Good Grammar or Perfect Grammar?



 




I'm of that school of thought that says that your book must have good spelling/grammar. But how good it should be is another ball game of its own. Personally, I believe that, in fiction writing, grammar should be as good as it needs to be, but not any more than that. 
I've read some books that have overly good grammar and it's a perfect example of 'too much of everything is bad'. Reading such books is exhausting and almost irritating, especially if you're reading them with the intention of enjoying a nice story. Everything is oh-so-clean and perfect like a hospital floor. And things are further made worse by the author throwing in big words that will surely never be found in small dictionaries. You could spend so many minutes on one line, going over it and trying hard to understand it because the grammar is strange and unusual albeit very correct. If you manage to cross that hurdle, there'll also be the hurdle of checking out Latin-like 15-letter words in your 10-pound dictionary. The whole story feels like a non-fiction book!
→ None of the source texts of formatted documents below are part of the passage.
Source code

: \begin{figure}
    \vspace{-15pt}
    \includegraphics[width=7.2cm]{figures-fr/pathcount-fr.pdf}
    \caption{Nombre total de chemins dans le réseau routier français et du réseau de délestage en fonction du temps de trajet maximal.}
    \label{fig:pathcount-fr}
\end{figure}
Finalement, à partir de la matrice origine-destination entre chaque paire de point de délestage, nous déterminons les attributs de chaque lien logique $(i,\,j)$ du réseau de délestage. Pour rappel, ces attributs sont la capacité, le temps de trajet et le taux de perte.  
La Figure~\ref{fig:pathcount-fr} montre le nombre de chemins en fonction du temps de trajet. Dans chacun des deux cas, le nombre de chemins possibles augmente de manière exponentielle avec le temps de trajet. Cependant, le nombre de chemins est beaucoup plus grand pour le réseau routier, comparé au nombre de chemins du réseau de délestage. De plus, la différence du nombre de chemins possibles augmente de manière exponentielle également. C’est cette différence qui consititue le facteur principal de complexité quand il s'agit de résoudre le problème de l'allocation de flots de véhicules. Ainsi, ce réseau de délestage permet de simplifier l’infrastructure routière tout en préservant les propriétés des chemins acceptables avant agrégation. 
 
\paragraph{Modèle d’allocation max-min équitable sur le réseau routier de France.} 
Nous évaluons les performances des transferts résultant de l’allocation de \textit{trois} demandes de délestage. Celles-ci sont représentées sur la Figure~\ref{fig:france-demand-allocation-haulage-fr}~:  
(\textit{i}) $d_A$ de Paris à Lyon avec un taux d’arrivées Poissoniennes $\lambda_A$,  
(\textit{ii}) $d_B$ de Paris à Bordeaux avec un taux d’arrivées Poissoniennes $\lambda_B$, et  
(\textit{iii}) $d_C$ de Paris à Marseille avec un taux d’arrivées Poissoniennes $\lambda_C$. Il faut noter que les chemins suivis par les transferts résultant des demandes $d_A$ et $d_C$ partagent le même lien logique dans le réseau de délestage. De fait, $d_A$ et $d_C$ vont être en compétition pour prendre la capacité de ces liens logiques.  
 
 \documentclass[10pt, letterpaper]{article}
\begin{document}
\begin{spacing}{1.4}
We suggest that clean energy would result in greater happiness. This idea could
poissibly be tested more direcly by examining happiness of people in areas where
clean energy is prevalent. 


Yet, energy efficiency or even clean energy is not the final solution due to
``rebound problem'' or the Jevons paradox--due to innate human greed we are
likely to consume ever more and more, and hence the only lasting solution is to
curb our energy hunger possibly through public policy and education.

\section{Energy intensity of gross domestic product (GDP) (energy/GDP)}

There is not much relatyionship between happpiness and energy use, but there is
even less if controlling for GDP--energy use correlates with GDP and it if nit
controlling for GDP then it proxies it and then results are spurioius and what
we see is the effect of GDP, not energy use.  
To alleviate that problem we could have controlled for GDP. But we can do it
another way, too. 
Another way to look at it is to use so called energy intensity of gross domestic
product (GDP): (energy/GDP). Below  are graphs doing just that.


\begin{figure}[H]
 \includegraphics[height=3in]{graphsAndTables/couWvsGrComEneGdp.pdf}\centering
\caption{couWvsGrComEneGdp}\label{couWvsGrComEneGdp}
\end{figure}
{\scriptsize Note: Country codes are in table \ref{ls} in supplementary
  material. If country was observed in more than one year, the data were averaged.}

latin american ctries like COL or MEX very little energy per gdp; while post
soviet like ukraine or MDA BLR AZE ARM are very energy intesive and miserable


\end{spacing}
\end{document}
Hey author, you're not writing for a professor, you know. Even professors would sometimes want to relax and enjoy a good story in everyday English. The objective of writing a fiction story is usually to educate, inform and entertain the reader while making him/her feel relaxed, and God knows no one can be relaxed when reading something they can't connect with. Perfect grammar pushes the reader away, telling him/her 'you're not in my league!' 

In summary, good grammar to me is grammar that can be understood by all; grammar that doesn't kill the flow of the story for the reader; grammar that doesn't need you to read a book with a dictionary beside you or with Google on the ready. Good grammar is common grammar, everybody's grammar.